Flight instructors at the Manawatu Aero Club say Ali wore a baseball cap, smart shirts and baggy trousers and favoured burgers and fries over halal food. One of the instructors, Captain Singh, a former Indian Air Force officer trained in intelligence, who accompanied Ali on several flights in a Cessna 152 aircraft, says Ali had a Yemeni passport and he was naturally suspicious at first. "At the time of September 11 he would have been in the US. I asked him some very direct questions about his US flying experience and found he was quite intelligent and a moderate person. He was not at all fundamentalist - he was against those people." "I found his standard to be very good", "He wanted to fly in Saudi Arabia or the [Arab] Emirates and was doing instrument training in the US before September 11 but said that since then everyone had treated him suspiciously. I'm 99 per cent sure he was genuine."
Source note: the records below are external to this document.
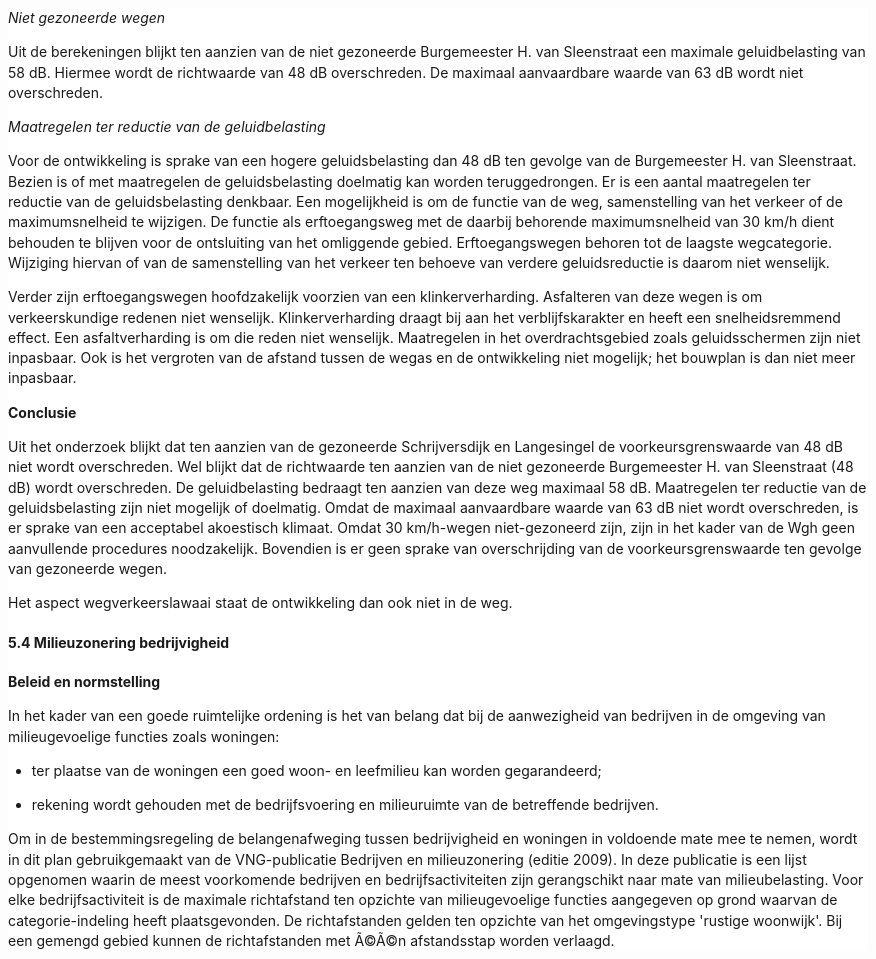 *Niet gezoneerde wegen*

Uit de berekeningen blijkt ten aanzien van de niet gezoneerde Burgemeester H. van Sleenstraat een maximale geluidbelasting van 58 dB. Hiermee wordt de richtwaarde van 48 dB overschreden. De maximaal aanvaardbare waarde van 63 dB wordt niet overschreden.

*Maatregelen ter reductie van de geluidbelasting*

Voor de ontwikkeling is sprake van een hogere geluidsbelasting dan 48 dB ten gevolge van de Burgemeester H. van Sleenstraat. Bezien is of met maatregelen de geluidsbelasting doelmatig kan worden teruggedrongen. Er is een aantal maatregelen ter reductie van de geluidsbelasting denkbaar. Een mogelijkheid is om de functie van de weg, samenstelling van het verkeer of de maximumsnelheid te wijzigen. De functie als erftoegangsweg met de daarbij behorende maximumsnelheid van 30 km/h dient behouden te blijven voor de ontsluiting van het omliggende gebied. Erftoegangswegen behoren tot de laagste wegcategorie. Wijziging hiervan of van de samenstelling van het verkeer ten behoeve van verdere geluidsreductie is daarom niet wenselijk.

Verder zijn erftoegangswegen hoofdzakelijk voorzien van een klinkerverharding. Asfalteren van deze wegen is om verkeerskundige redenen niet wenselijk. Klinkerverharding draagt bij aan het verblijfskarakter en heeft een snelheidsremmend effect. Een asfaltverharding is om die reden niet wenselijk. Maatregelen in het overdrachtsgebied zoals geluidsschermen zijn niet inpasbaar. Ook is het vergroten van de afstand tussen de wegas en de ontwikkeling niet mogelijk; het bouwplan is dan niet meer inpasbaar.

**Conclusie**

Uit het onderzoek blijkt dat ten aanzien van de gezoneerde Schrijversdijk en Langesingel de voorkeursgrenswaarde van 48 dB niet wordt overschreden. Wel blijkt dat de richtwaarde ten aanzien van de niet gezoneerde Burgemeester H. van Sleenstraat (48 dB) wordt overschreden. De geluidbelasting bedraagt ten aanzien van deze weg maximaal 58 dB. Maatregelen ter reductie van de geluidsbelasting zijn niet mogelijk of doelmatig. Omdat de maximaal aanvaardbare waarde van 63 dB niet wordt overschreden, is er sprake van een acceptabel akoestisch klimaat. Omdat 30 km/h\-wegen niet\-gezoneerd zijn, zijn in het kader van de Wgh geen aanvullende procedures noodzakelijk. Bovendien is er geen sprake van overschrijding van de voorkeursgrenswaarde ten gevolge van gezoneerde wegen.

Het aspect wegverkeerslawaai staat de ontwikkeling dan ook niet in de weg.

#### 5\.4 Milieuzonering bedrijvigheid

**Beleid en normstelling**

In het kader van een goede ruimtelijke ordening is het van belang dat bij de aanwezigheid van bedrijven in de omgeving van milieugevoelige functies zoals woningen:

* ter plaatse van de woningen een goed woon\- en leefmilieu kan worden gegarandeerd;

* rekening wordt gehouden met de bedrijfsvoering en milieuruimte van de betreffende bedrijven.

Om in de bestemmingsregeling de belangenafweging tussen bedrijvigheid en woningen in voldoende mate mee te nemen, wordt in dit plan gebruikgemaakt van de VNG\-publicatie Bedrijven en milieuzonering (editie 2009\). In deze publicatie is een lijst opgenomen waarin de meest voorkomende bedrijven en bedrijfsactiviteiten zijn gerangschikt naar mate van milieubelasting. Voor elke bedrijfsactiviteit is de maximale richtafstand ten opzichte van milieugevoelige functies aangegeven op grond waarvan de categorie\-indeling heeft plaatsgevonden. De richtafstanden gelden ten opzichte van het omgevingstype 'rustige woonwijk'. Bij een gemengd gebied kunnen de richtafstanden met Ã©Ã©n afstandsstap worden verlaagd.
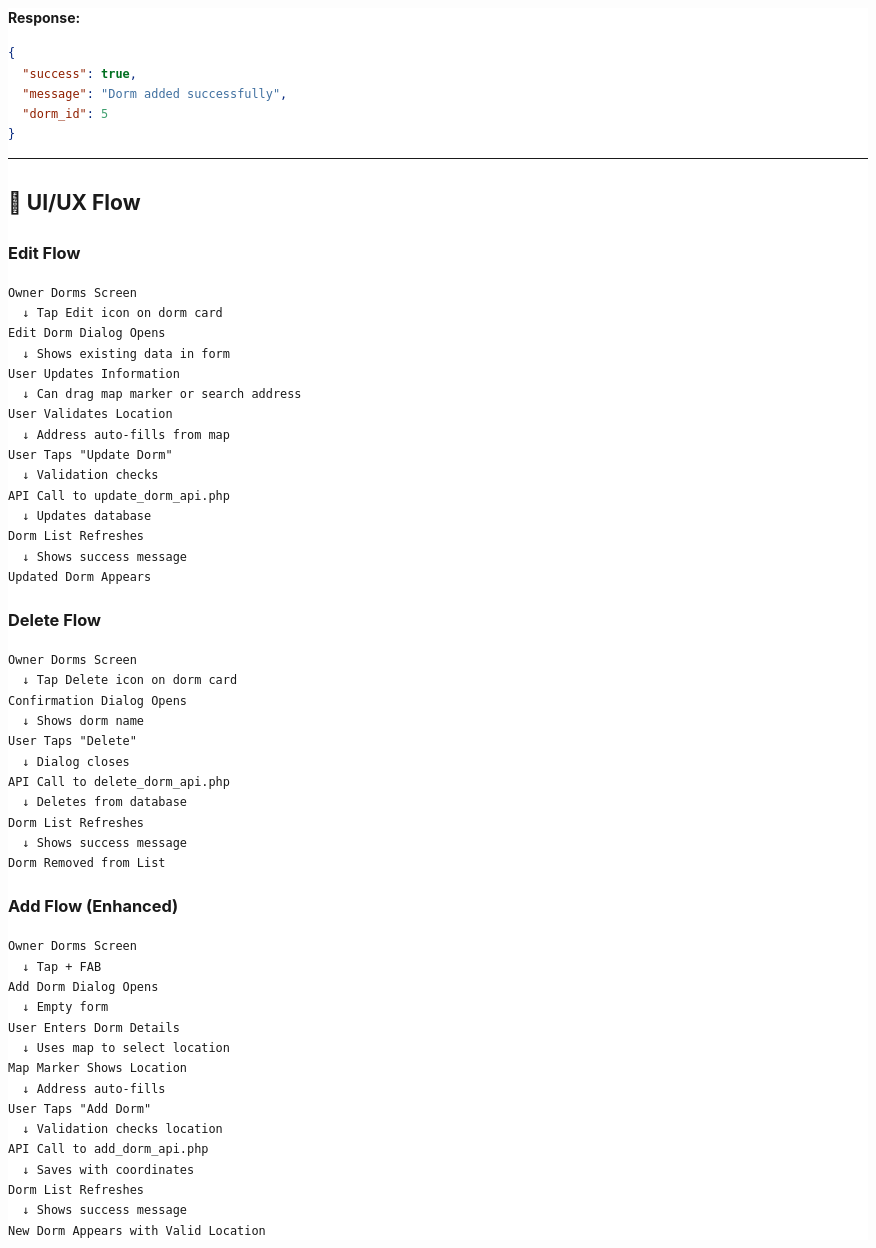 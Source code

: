 **Response:**
```json
{
  "success": true,
  "message": "Dorm added successfully",
  "dorm_id": 5
}
```

---

## 🎨 UI/UX Flow

### Edit Flow
```
Owner Dorms Screen
  ↓ Tap Edit icon on dorm card
Edit Dorm Dialog Opens
  ↓ Shows existing data in form
User Updates Information
  ↓ Can drag map marker or search address
User Validates Location
  ↓ Address auto-fills from map
User Taps "Update Dorm"
  ↓ Validation checks
API Call to update_dorm_api.php
  ↓ Updates database
Dorm List Refreshes
  ↓ Shows success message
Updated Dorm Appears
```

### Delete Flow
```
Owner Dorms Screen
  ↓ Tap Delete icon on dorm card
Confirmation Dialog Opens
  ↓ Shows dorm name
User Taps "Delete"
  ↓ Dialog closes
API Call to delete_dorm_api.php
  ↓ Deletes from database
Dorm List Refreshes
  ↓ Shows success message
Dorm Removed from List
```

### Add Flow (Enhanced)
```
Owner Dorms Screen
  ↓ Tap + FAB
Add Dorm Dialog Opens
  ↓ Empty form
User Enters Dorm Details
  ↓ Uses map to select location
Map Marker Shows Location
  ↓ Address auto-fills
User Taps "Add Dorm"
  ↓ Validation checks location
API Call to add_dorm_api.php
  ↓ Saves with coordinates
Dorm List Refreshes
  ↓ Shows success message
New Dorm Appears with Valid Location
```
Ali told Captain Singh he was born and raised in Saudi Arabia but travelled on a Yemeni passport because his father was from Yemen and Saudi Arabia had refused to give him citizenship. When he returned to Palmerston North, he told Captain Singh he had missed an application deadline and been unable to sit the IELTS exam in Auckland. He planned to re-apply in Palmerston North for the IELTS course, where it was cheaper to fly than in Auckland.

==The tip off==
On 13 July 2006, the New Zealand Herald newspaper reported that New Zealand's security agencies discovered the identity of Rayed Mohammad Abdullah Ali after a tip off from Ardmore Flying School, which is approximately 20 kilometres south of the Auckland CBD.

The New Zealand Herald reported: "A month later, on April 12, Ali visited Ardmore Flying School and attempted to enroll in a flying course - an action which school general manager Craig Hunter believes may have been the beginning of the end of Ali's time in New Zealand. The school would not let Ali fly as he did not want to follow rules established to protect overseas student." "He was not the least bit interested in complying with the rules, in terms of we would have made him pay a third of his total fee and he would have been granted an eight-month visa and we would have made him reapply for a student visa with the Ardmore Flying School as his training provider", the Herald reported.

Prime Minister Helen Clark defended her government's decision to deport Ali, "When you have someone who clearly has been a close associate of a terrorist who took a plane into the Pentagon, it's clearly not useful to be providing them with pilot training in New Zealand".